Globalization Challenges for Businesses
The business arena has become increasingly globalized. Governments have collaborated to work toward more mutually beneficial trade policies in many instances to promote cross-border business exchanges. The Internet has created a virtual global marketplace, which allows even small businesses to easily and affordably gain access to a global marketplace. Despite its advantages, business globalization does present some challenges.
The term "global" in business not only refers to the collaborative marketplace encompassing many countries. It also suggests uniformity in the way the market works. For American businesses, a key challenge in global business is maintaining domestic ethical standards when companies in other countries either lack the same ethics or aren't held to the same legal and ethical standards. U.S. law promotes a free enterprise system intended to maintain fairness between providers and consumers and competitive opportunities. Bribery, political corruption and monopolistic practices are examples of problems U.S. companies encounter in foreign markets.
The global marketplace also has contributed to escalating expectations that the haves in the business community support the have nots in the customer market. A U.S. company that does business in a less developed nation, for instance, may face pressure in both the foreign market and at home to support the populations it serves. This may include giving to charities and providing education and assistance to communities in each struggling country. The Internet has contributed to this challenge as information is more easily shared on a global front.
The costs of doing business naturally rise with globalization. This is true even if you reach a global audience only through the Internet. Researching each foreign marketplace, putting in building and equipment infrastructure, hiring talented local employees, using translators for internal communication, advertising globally, transporting goods and philanthropy are among the common costs associated with globalizing a business. Some of these are mitigated by companies with efficient global distribution systems and supplier collaboration as well as effective and efficient research and planning.

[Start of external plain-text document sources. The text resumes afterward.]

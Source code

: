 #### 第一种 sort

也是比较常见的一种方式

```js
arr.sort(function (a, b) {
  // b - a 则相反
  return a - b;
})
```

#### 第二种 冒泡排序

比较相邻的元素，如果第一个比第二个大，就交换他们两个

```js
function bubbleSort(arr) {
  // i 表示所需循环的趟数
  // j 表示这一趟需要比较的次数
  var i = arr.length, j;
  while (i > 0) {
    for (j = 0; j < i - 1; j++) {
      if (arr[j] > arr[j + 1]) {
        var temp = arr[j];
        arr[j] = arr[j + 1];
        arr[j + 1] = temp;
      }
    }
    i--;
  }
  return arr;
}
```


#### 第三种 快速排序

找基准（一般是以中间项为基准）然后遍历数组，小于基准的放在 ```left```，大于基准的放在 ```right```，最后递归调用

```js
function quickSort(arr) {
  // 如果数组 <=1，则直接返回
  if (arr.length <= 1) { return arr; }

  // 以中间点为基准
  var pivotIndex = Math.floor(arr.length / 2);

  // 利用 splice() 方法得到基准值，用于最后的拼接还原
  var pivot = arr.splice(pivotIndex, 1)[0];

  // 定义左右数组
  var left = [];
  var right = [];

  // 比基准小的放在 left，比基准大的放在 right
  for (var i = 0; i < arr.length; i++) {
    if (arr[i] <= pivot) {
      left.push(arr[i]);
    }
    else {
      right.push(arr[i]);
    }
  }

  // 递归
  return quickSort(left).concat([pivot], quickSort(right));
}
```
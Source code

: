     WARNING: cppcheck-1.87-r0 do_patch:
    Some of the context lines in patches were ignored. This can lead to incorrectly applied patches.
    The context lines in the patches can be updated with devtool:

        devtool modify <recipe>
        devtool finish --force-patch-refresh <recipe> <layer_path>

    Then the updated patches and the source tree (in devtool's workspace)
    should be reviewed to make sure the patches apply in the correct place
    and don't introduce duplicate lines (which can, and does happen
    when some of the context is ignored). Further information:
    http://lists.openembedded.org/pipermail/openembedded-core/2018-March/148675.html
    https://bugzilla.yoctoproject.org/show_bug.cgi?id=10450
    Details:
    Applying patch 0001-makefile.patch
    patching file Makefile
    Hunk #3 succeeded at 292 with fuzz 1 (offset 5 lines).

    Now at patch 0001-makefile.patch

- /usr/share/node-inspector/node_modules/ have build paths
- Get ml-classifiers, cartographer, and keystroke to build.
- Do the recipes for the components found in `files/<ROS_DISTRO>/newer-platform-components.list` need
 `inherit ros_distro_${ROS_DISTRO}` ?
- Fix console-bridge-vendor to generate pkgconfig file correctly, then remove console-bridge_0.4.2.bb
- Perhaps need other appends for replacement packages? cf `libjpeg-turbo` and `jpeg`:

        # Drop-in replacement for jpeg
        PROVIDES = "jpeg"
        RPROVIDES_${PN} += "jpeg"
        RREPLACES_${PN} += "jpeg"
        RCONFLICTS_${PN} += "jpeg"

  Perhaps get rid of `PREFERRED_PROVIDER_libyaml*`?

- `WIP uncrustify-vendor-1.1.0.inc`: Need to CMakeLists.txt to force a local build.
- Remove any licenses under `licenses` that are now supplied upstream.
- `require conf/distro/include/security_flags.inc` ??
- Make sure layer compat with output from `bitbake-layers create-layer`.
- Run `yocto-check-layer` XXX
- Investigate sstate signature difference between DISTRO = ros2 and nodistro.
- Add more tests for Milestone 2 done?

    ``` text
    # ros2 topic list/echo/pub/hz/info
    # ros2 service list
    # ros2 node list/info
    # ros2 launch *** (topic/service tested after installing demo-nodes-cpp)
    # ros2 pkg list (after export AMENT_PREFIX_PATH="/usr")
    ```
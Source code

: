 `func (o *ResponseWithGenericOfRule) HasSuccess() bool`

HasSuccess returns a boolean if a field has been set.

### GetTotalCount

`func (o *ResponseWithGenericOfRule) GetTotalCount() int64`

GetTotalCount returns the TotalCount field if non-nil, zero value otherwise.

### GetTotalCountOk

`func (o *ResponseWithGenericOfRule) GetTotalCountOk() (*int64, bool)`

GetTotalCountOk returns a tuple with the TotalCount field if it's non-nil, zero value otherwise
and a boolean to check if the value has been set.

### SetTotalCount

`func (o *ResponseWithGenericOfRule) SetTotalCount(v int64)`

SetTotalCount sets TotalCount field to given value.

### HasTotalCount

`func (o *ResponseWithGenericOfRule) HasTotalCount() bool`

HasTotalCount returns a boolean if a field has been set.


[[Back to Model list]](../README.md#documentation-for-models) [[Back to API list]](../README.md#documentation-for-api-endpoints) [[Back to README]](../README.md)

Cultural barriers pose a huge threat to global businesses. Populations in some countries have bitter feelings toward the United States and won't easily expect an American company. Some companies intentionally localize business units on foreign soil by hiring all local staff, using local suppliers and doing other things to downplay the home base of the business. Communicating product and service benefits and branding are challenging as well. In some cases, different cultures use products differently or won't respond to the same marketing messages. This increases costs and planning required for effective marketing.